Source texts of formatted documents:
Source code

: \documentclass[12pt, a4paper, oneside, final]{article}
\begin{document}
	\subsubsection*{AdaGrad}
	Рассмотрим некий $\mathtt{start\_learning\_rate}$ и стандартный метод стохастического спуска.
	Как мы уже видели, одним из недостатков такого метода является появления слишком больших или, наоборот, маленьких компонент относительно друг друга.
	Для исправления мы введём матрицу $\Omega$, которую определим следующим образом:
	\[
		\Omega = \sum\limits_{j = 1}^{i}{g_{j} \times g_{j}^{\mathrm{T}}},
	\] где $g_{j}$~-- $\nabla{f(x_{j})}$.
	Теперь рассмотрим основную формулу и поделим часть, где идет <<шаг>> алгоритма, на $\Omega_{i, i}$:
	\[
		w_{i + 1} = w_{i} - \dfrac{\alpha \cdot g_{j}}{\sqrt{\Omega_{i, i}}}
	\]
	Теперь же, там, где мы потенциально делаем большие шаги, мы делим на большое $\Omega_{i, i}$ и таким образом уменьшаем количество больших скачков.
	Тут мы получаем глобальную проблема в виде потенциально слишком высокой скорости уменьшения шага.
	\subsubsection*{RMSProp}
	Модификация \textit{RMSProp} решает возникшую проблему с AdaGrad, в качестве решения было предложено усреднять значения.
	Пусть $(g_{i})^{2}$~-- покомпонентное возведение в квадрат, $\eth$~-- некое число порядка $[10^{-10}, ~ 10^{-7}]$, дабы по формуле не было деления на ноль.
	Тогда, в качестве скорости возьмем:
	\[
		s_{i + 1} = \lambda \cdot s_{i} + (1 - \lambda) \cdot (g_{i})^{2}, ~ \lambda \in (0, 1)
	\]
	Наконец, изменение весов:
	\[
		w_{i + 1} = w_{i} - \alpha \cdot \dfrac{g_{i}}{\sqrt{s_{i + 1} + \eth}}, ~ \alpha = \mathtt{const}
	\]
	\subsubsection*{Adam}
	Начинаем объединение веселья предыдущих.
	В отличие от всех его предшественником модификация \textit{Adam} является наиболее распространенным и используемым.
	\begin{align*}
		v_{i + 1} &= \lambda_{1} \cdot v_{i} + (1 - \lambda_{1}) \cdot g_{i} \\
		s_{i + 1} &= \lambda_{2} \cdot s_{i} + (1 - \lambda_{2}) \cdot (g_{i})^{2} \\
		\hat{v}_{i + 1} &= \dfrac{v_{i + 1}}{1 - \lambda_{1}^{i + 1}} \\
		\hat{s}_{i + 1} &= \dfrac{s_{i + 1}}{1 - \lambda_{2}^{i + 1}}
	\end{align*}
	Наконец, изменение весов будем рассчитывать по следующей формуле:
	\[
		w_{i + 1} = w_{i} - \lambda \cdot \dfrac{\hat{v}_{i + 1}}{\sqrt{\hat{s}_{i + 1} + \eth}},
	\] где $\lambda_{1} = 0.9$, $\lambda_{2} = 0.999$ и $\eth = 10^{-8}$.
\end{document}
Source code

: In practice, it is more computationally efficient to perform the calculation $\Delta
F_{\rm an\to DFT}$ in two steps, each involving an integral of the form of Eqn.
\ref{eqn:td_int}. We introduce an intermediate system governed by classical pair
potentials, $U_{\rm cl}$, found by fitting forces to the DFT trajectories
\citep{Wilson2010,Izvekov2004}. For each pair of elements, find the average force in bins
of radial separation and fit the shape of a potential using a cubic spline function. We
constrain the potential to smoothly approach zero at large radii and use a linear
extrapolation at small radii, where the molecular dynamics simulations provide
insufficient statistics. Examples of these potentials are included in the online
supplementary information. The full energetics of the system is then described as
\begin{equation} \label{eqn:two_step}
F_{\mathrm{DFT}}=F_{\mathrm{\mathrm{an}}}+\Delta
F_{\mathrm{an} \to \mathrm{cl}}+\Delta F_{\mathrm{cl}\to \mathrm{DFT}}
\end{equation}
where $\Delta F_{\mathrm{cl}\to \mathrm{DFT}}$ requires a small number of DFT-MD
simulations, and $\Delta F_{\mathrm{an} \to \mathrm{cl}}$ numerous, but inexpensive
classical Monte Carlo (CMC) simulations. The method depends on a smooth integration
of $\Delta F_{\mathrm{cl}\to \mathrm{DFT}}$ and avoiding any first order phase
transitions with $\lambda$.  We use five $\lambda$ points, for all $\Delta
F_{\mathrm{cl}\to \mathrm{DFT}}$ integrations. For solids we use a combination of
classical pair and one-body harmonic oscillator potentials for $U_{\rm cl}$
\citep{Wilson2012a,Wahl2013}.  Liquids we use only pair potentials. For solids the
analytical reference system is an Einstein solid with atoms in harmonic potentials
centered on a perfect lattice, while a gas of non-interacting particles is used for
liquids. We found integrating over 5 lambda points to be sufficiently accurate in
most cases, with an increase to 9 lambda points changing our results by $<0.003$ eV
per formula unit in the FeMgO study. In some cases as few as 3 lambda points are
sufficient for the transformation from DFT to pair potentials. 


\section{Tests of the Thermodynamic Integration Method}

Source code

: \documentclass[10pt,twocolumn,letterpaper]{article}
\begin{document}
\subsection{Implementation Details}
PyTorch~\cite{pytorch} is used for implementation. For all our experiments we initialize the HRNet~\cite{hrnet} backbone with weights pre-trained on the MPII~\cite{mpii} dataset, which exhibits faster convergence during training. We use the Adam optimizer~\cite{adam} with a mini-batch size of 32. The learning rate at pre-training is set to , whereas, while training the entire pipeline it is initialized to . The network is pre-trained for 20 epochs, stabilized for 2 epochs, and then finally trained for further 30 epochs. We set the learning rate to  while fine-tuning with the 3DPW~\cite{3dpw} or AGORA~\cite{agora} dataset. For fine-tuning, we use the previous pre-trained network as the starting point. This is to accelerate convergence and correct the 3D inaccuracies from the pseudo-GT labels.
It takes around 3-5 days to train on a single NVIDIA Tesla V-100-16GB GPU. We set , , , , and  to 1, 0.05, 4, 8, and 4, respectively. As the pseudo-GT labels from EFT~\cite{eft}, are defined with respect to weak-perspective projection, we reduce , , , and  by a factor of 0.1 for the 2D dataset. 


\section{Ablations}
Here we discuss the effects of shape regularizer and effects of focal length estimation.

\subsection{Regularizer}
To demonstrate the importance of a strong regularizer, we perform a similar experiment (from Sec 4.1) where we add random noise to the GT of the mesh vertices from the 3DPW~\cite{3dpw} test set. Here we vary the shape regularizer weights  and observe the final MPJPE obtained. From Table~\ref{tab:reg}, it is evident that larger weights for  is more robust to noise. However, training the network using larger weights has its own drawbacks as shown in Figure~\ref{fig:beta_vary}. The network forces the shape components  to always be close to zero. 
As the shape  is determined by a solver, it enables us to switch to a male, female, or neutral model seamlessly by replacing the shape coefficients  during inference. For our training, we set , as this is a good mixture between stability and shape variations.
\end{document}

• [Work item]:
All that is needed is the exact run of lines above from the line containing "insufficient statistics. Examples" through the line containing "simulations, and $\Delta", both of them included.

• [Answer for this exercise]:
insufficient statistics. Examples of these potentials are included in the online
supplementary information. The full energetics of the system is then described as
\begin{equation} \label{eqn:two_step}
F_{\mathrm{DFT}}=F_{\mathrm{\mathrm{an}}}+\Delta
F_{\mathrm{an} \to \mathrm{cl}}+\Delta F_{\mathrm{cl}\to \mathrm{DFT}}
\end{equation}
where $\Delta F_{\mathrm{cl}\to \mathrm{DFT}}$ requires a small number of DFT-MD
simulations, and $\Delta F_{\mathrm{an} \to \mathrm{cl}}$ numerous, but inexpensive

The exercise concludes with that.